◆ About this exercise: For each line of the listing below that contains the string "complex", copy the line.

◆ Given records:
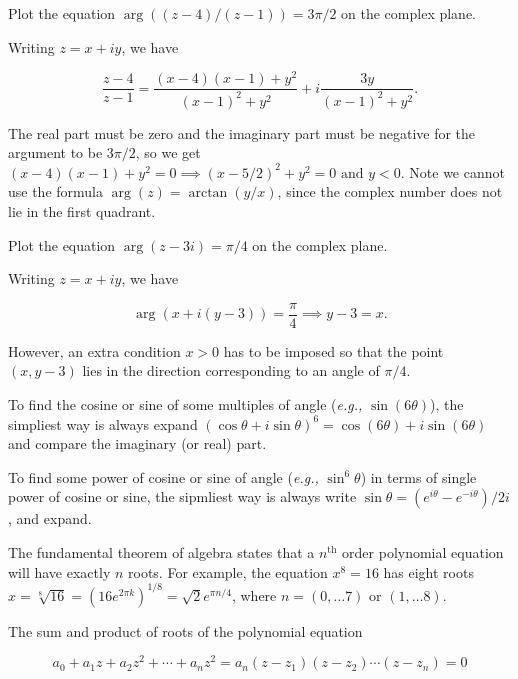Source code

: \documentclass[english,a4paper,12pt]{report}
\begin{document}
{Plot the equation \( \arg \left((z-4)/(z-1)\right)=3\pi /2 \) on the complex plane. }
{Writing \(z = x+iy\), we have 

\begin{equation}
    \frac{z-4}{z-1} = \frac{(x-4)(x-1)+y^2}{(x-1)^2+y^2} + i \frac{3y}{(x-1)^2+y^2}.  
\end{equation}

The real part must be zero and the imaginary part must be negative for the argument to be \(3\pi /2\), so we get \((x-4)(x-1)+y^2=0 \implies (x-5/2)^2+y^2 = 0 \text { and } y<0\). Note we cannot use the formula \(\arg (z) =  \arctan {\left(y /x\right) } \), since the complex number does not lie in the first quadrant.   
} 

{Plot the equation \(\arg (z-3i) = \pi /4\) on the complex plane. }
{Writing \(z = x+iy\), we have

\begin{equation}
    \arg \left( x+i(y-3) \right) =\frac{\pi }{4} \implies y - 3 = x. 
\end{equation}

However, an extra condition \(x > 0\) has to be imposed so that the point \((x,y-3)\) lies in the direction corresponding to an angle of \(\pi /4\).  

} 

To find the cosine or sine of some multiples of angle (\textit{e.g.,} \(\sin (6\theta )\)), the simpliest way is always expand \((\cos \theta +i\sin \theta )^6 = \cos (6\theta ) + i\sin (6\theta )\) and compare the imaginary (or real) part. 

To find some power of cosine or sine of angle (\textit{e.g.,} \(\sin ^{6} \theta \)) in terms of single power of cosine or sine, the sipmliest way is always write \(\sin \theta = (e^{i \theta }-e^{-i \theta })/2i \), and expand. 

The fundamental theorem of algebra states that a \(n^{\text{th}}\) order polynomial equation will have exactly \(n\) roots. For example, the equation \(x^{8} = 16\) has eight roots \(x = \sqrt[8]{16} = (16e^{2\pi k})^{1 /8 } = \sqrt{2}e^{\pi n/4 }\), where \(n = (0,\ldots 7) \text { or } (1,\ldots 8)\).   

The sum and product of roots of the polynomial equation

\begin{equation}
    a_0 + a_1 z + a_2 z ^2 + \cdots + a_{n}z^2 = a_{n}(z - z_1 )(z-z_2 )\cdots (z-z_{n} ) = 0   
\end{equation}
\end{document}
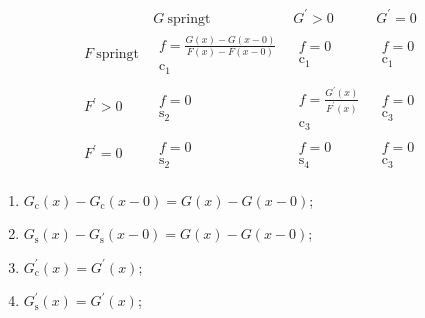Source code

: \begin{solution}

\begin{align*}
    \begin{array}{c|c|c|c}
                           & G ~\text{springt}~                                                                     & G^\prime > 0                                                                   & G^\prime = 0                                     \\ \hline
        F ~\text{springt}~ & \begin{matrix} f = \frac{G(x) - G(x - 0)}{F(x) - F(x - 0)} \\ \mathrm c_1 \end{matrix} & \begin{matrix} f = 0 \\ \mathrm c_1 \end{matrix}                               & \begin{matrix} f = 0 \\ \mathrm c_1 \end{matrix} \\ \hline
        F^\prime > 0       & \begin{matrix} f = 0 \\ \mathrm s_2 \end{matrix}                                       & \begin{matrix} f = \frac{G^\prime(x)}{F^\prime(x)} \\ \mathrm c_3 \end{matrix} & \begin{matrix} f = 0 \\ \mathrm c_3 \end{matrix} \\ \hline
        F^\prime = 0       & \begin{matrix} f = 0 \\ \mathrm s_2 \end{matrix}                                       & \begin{matrix} f = 0 \\ \mathrm s_4 \end{matrix}                               & \begin{matrix} f = 0 \\ \mathrm c_3 \end{matrix}
    \end{array}
\end{align*}

\begin{enumerate}[label = \arabic*.]
    \item $G_\mathrm{c}(x) - G_\mathrm{c}(x - 0) = G(x) - G(x - 0)$;
    \item $G_\mathrm{s}(x) - G_\mathrm{s}(x - 0) = G(x) - G(x - 0)$;
    \item $G_\mathrm{c}^\prime(x) = G^\prime(x)$;
    \item $G_\mathrm{s}^\prime(x) = G^\prime(x)$;
\end{enumerate}


\end{solution}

◆ Result for this exercise:
{Plot the equation \( \arg \left((z-4)/(z-1)\right)=3\pi /2 \) on the complex plane. }
The real part must be zero and the imaginary part must be negative for the argument to be \(3\pi /2\), so we get \((x-4)(x-1)+y^2=0 \implies (x-5/2)^2+y^2 = 0 \text { and } y<0\). Note we cannot use the formula \(\arg (z) =  \arctan {\left(y /x\right) } \), since the complex number does not lie in the first quadrant.   
{Plot the equation \(\arg (z-3i) = \pi /4\) on the complex plane. }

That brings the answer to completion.